Staff can produce their own accurate reports, quickly and easily, and are empowered to maximise the platform’s capabilities through Socialsuite academy. They can also use the platform’s help center to create more complicated analytical interactive dashboards.
However, the journey is not over.
“If you think this is going to be a quick win, short journey, then you have to start thinking differently,” says Ian. “With impact measurement, you are investing in the future and you have to bring your team along in that journey.”
Ian says you also have to adjust how you think about investing financially in impact measurement to make it successful.
“You can invest 100% of your money in your programs and not know what impact they have.

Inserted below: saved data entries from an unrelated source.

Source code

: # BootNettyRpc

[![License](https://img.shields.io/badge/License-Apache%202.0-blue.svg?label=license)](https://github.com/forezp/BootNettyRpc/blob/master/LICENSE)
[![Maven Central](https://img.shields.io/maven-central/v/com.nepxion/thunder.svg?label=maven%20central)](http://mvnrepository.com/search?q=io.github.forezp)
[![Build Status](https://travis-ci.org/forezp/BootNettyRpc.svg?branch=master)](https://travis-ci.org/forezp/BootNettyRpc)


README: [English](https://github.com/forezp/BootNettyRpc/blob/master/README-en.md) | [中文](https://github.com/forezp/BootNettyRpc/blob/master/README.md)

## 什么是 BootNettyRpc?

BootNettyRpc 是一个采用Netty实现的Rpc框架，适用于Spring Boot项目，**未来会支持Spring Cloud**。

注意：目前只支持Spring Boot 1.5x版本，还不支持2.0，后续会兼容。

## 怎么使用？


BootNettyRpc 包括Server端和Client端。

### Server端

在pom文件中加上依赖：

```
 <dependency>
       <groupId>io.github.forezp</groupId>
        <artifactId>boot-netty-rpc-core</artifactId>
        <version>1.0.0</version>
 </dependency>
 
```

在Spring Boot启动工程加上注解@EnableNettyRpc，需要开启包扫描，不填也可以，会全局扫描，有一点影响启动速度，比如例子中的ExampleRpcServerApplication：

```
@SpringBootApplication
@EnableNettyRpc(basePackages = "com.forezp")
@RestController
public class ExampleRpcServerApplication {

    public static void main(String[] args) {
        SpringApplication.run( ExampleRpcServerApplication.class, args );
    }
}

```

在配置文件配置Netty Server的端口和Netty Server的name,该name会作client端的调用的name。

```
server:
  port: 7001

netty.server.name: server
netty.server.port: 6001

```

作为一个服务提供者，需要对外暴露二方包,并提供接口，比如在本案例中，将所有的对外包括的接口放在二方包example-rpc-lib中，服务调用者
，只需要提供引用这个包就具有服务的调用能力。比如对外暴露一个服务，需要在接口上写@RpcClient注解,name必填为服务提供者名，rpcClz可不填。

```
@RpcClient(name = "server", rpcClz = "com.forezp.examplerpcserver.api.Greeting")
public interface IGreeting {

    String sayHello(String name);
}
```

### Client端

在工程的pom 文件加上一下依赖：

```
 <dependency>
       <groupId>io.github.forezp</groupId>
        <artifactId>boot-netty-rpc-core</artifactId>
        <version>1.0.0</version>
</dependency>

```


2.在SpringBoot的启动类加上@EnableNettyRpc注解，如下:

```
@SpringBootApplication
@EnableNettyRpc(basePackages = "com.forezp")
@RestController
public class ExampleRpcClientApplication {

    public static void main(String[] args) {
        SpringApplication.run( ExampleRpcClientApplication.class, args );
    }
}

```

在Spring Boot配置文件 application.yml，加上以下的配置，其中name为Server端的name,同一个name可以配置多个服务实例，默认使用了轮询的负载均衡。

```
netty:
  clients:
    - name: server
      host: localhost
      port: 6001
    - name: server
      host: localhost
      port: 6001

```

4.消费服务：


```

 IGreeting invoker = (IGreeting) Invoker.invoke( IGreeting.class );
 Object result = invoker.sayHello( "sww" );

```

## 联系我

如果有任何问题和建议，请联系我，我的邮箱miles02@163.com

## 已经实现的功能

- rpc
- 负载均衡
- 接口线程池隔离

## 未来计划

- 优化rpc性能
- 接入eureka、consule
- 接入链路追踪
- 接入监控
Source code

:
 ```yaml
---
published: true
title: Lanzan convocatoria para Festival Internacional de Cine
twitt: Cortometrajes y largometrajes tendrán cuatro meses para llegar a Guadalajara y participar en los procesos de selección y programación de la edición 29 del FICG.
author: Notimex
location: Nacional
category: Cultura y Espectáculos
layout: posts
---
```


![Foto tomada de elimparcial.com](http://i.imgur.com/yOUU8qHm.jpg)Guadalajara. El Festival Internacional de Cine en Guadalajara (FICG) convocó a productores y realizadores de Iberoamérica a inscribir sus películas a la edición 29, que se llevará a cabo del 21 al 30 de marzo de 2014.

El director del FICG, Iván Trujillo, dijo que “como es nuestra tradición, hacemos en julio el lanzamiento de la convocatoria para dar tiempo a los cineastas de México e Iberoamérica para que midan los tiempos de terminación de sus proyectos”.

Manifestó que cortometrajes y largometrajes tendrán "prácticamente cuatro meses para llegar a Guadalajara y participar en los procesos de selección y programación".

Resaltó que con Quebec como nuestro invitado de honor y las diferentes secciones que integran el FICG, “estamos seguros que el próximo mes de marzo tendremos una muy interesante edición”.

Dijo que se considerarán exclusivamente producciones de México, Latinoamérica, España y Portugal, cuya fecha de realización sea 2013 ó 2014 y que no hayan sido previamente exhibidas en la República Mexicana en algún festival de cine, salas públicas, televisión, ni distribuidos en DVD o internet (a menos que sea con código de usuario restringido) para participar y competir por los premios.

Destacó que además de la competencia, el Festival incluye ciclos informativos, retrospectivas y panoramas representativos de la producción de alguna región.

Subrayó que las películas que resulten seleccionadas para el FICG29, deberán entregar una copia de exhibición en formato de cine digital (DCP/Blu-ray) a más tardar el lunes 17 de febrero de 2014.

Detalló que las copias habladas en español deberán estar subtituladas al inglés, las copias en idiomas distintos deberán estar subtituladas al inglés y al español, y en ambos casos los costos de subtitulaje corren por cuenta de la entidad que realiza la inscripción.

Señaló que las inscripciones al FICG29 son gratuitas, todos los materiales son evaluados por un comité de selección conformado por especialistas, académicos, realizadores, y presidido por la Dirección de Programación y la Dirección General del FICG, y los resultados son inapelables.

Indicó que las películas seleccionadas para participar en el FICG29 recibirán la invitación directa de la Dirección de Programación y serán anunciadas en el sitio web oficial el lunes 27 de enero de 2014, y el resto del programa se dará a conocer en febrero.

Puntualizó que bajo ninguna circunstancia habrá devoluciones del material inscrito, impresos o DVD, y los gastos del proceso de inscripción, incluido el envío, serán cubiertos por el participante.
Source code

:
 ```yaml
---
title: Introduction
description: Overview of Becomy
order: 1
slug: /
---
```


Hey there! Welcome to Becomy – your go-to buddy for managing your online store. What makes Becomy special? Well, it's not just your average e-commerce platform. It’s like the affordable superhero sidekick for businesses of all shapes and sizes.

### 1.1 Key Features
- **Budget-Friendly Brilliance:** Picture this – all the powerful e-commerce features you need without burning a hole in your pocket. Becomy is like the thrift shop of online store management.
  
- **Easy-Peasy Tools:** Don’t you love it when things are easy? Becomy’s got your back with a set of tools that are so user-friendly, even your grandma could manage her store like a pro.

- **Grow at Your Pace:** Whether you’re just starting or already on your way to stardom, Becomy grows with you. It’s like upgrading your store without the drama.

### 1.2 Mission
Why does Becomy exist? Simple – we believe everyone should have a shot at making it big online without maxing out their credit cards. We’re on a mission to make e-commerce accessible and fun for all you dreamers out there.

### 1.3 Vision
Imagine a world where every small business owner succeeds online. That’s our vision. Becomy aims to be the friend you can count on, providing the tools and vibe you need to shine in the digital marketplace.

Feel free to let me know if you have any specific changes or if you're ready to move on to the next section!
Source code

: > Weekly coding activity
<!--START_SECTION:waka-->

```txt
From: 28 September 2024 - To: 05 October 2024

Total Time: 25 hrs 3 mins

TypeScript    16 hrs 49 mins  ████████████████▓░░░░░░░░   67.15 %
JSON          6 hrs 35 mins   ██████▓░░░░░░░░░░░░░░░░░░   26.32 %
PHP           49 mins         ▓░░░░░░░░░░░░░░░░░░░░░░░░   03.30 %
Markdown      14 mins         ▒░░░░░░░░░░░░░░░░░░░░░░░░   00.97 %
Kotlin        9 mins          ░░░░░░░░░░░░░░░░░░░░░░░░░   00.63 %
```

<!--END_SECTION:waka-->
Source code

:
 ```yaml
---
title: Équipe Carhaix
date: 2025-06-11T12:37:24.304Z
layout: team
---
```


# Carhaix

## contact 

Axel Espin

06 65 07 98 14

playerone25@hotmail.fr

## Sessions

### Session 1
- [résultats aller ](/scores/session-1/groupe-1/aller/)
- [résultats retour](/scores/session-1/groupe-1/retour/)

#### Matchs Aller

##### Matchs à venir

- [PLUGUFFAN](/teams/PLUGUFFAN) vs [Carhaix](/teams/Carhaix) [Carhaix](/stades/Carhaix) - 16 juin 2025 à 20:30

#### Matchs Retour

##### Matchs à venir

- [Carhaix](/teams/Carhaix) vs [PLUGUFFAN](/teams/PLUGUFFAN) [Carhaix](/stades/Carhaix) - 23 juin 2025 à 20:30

Or you can invest 90% in your programs, spend 10% measuring and evaluating - and prove your impact.”
Victoria experienced one of the toughest COVID-19 restrictions in the world. With the majority of YMCA Vic’s facilities being forced to close, the organization wanted to meet the changing needs of the community by developing an online hub, The Virtual Y.
The hub was to provide access to fitness, nutrition, wellbeing, family and youth related content. But to make it successful, YMCA Vic had to apply for more government funding and grants, at a time when 80% of its staff had stood down and it already relied on the Federal Government’s Job Keeper program. Impact data became more crucial than ever.
“We invested 10% in the evaluation of Virtual Y so that we could prove that our process, systems and models actually have an impact. This is now an expectation from [Australian] State and Federal governments - they don’t settle for anecdotal stories with no evidence,” Ian says.
YMCA Vic evaluated the program through Socialsuite and created interactive analytical dashboards to visualise the program’s impact.
“We received over $AUD1.6M and other $AUD200k in grants from the Victorian health department because we could demonstrate our program’s outcomes.”
YMCA Vic has also been able to be less reliant on preparing large board reports. Its board can login into Socialsuite and look at an interactive dashboard of real-time impact data.
“They can see what's going on, see the changes in the data and question us, and make decisions based on real time data.”
Incorporating Socialsuite’s technology has helped YMCA Vic become an organization that’s hungry for data and uses evidence-based intelligence to determine the future of its programs.